多项式插值

多项式插值

Keep away from polynomial. ---- Wild_Donkey

给 \((x_0, y_0), (x_1, y_1),...,(x_n, y_n)\), 共 \(n + 1\) 个点. 求一个 \(n\) 次 \(n + 1\) 项的多项式 \(L\), 使得多项式的图像过每一个点. 这个多项式 \(L\) 便是拉格朗日多项式 (Lagrange polynomial).

拉格朗日基本多项式 (插值基函数)

\(\ell_i\) 是一个多项式, 满足 \(\ell(x_i) = 1\), 且 \(\ell(x_j) = 0\ (j \neq i)\).

\[\ell_i(x) = \prod_{j = 0, j \neq i}^{n} \frac{x - x_j}{x_i - x_j} \]

这样当 \(x = x_i\) 时, 所有 \(\dfrac{x - x_j}{x_i - x_j}\) 的分子等于分母. 当 \(x \neq x_i\) 时, 一定存在一个项分子为 \(0\), 所以乘起来还是 \(0\).

拉格朗日多项式

因为每个拉格朗日基本多项式 \(\ell_i\) 在除了 \(x_i\) 点以外的给定的横坐标上都是 \(0\), 所以我们把所有拉格朗日多项式加权求和就能得到符合要求的多项式 \(L\).

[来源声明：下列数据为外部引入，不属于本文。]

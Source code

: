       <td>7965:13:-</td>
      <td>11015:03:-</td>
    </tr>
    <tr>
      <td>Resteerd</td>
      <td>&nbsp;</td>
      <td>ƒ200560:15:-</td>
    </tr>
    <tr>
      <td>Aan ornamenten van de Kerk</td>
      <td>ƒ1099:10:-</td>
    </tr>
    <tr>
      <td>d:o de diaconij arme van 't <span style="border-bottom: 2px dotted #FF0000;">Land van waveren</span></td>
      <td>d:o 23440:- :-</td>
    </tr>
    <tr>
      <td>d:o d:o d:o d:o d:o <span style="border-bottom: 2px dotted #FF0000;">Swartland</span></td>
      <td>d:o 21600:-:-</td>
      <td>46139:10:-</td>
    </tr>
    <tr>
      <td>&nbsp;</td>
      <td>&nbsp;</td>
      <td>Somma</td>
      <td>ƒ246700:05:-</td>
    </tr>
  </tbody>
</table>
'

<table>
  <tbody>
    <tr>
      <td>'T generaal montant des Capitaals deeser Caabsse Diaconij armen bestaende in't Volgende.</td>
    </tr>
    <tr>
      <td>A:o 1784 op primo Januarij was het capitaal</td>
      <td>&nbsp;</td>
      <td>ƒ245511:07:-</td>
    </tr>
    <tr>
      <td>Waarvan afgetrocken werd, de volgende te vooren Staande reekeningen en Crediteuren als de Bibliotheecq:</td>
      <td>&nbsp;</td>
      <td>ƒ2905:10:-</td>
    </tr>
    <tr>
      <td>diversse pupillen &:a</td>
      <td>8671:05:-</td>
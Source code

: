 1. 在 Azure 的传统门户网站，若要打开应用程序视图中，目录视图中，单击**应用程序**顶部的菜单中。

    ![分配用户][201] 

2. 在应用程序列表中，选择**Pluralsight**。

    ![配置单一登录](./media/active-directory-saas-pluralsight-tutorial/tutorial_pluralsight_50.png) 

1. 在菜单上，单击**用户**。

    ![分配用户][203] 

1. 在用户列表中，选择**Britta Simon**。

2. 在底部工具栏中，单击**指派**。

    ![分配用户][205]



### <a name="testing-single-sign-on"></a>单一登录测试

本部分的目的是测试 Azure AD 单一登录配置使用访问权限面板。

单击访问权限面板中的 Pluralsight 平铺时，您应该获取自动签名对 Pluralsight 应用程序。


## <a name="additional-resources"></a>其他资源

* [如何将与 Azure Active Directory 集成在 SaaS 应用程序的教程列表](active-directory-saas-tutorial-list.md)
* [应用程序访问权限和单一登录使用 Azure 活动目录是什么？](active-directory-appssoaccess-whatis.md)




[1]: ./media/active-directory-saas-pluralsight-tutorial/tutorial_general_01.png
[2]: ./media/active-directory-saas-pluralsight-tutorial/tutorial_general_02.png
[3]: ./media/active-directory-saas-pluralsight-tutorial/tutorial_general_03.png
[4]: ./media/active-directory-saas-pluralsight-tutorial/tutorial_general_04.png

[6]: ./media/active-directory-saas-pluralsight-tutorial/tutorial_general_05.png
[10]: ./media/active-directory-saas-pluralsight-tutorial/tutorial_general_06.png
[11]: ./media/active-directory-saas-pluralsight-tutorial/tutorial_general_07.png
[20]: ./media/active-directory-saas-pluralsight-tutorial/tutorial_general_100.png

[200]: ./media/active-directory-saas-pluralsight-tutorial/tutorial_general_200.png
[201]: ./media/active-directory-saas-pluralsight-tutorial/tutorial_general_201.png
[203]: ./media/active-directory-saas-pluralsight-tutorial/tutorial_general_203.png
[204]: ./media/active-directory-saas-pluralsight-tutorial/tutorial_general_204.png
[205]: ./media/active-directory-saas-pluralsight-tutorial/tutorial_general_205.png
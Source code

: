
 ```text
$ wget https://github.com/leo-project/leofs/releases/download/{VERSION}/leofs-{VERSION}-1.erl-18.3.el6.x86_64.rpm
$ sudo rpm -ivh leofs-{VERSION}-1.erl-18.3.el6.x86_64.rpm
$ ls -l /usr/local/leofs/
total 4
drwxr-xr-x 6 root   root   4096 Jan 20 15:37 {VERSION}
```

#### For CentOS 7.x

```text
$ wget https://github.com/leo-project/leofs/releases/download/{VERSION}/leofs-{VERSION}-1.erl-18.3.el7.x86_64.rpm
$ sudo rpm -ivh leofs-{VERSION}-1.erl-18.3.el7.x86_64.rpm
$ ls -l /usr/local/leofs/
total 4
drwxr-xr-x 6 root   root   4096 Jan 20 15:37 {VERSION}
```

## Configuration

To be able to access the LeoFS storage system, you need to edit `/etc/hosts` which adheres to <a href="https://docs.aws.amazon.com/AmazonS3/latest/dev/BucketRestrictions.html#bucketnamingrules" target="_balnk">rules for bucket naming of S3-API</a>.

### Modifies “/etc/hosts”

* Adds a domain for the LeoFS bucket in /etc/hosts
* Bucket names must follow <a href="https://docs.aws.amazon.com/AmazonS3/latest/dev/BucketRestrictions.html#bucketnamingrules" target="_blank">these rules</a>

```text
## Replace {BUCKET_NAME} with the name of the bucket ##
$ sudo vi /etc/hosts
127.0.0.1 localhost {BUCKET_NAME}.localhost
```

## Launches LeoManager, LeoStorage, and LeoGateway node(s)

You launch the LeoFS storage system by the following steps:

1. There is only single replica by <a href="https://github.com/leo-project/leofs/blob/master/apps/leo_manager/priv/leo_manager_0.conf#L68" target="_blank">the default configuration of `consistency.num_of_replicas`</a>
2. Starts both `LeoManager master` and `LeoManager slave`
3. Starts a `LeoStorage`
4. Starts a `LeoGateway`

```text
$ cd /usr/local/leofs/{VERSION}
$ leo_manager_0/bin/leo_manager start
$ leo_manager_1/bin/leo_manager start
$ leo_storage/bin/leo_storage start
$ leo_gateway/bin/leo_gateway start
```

\[L(x) = \sum_{i = 0}^{n} y_i\ell_i(x) L(x) = \sum_{i = 0}^{n} y_i\prod_{j = 0, j \neq i}^{n} \frac{x - x_j}{x_i - x_j} \]

重心拉格朗日插值法

为了方便计算, 预处理一个 \(n + 1\) 次多项式 \(\ell\):

\[\ell(x) = \prod_{i = 0}^n (x - x_i) \]

这个多项式可以进行 \(O(n)\) 次耗时 \(O(n)\) 的 \(O(n)\) 项式和二项式乘法得到, 总耗时 \(O(n^2)\).

定义重心权 \(w_i\):

\[w_i = \frac 1{\displaystyle{\prod_{j = 0, j \neq i}^n (x_i - x_j)}} \]

这样就可以得到:

\[\begin{aligned} \ell_i(x) &= \frac{\ell(x)w_i}{x - x_i}\\ L(x) &= \sum_{i = 0}^{n} \frac{\ell(x)w_iy_i}{x - x_i}\\ L(x) &= \ell(x) \sum_{i = 0}^{n} \frac{w_iy_i}{x - x_i}\\ \end{aligned} \]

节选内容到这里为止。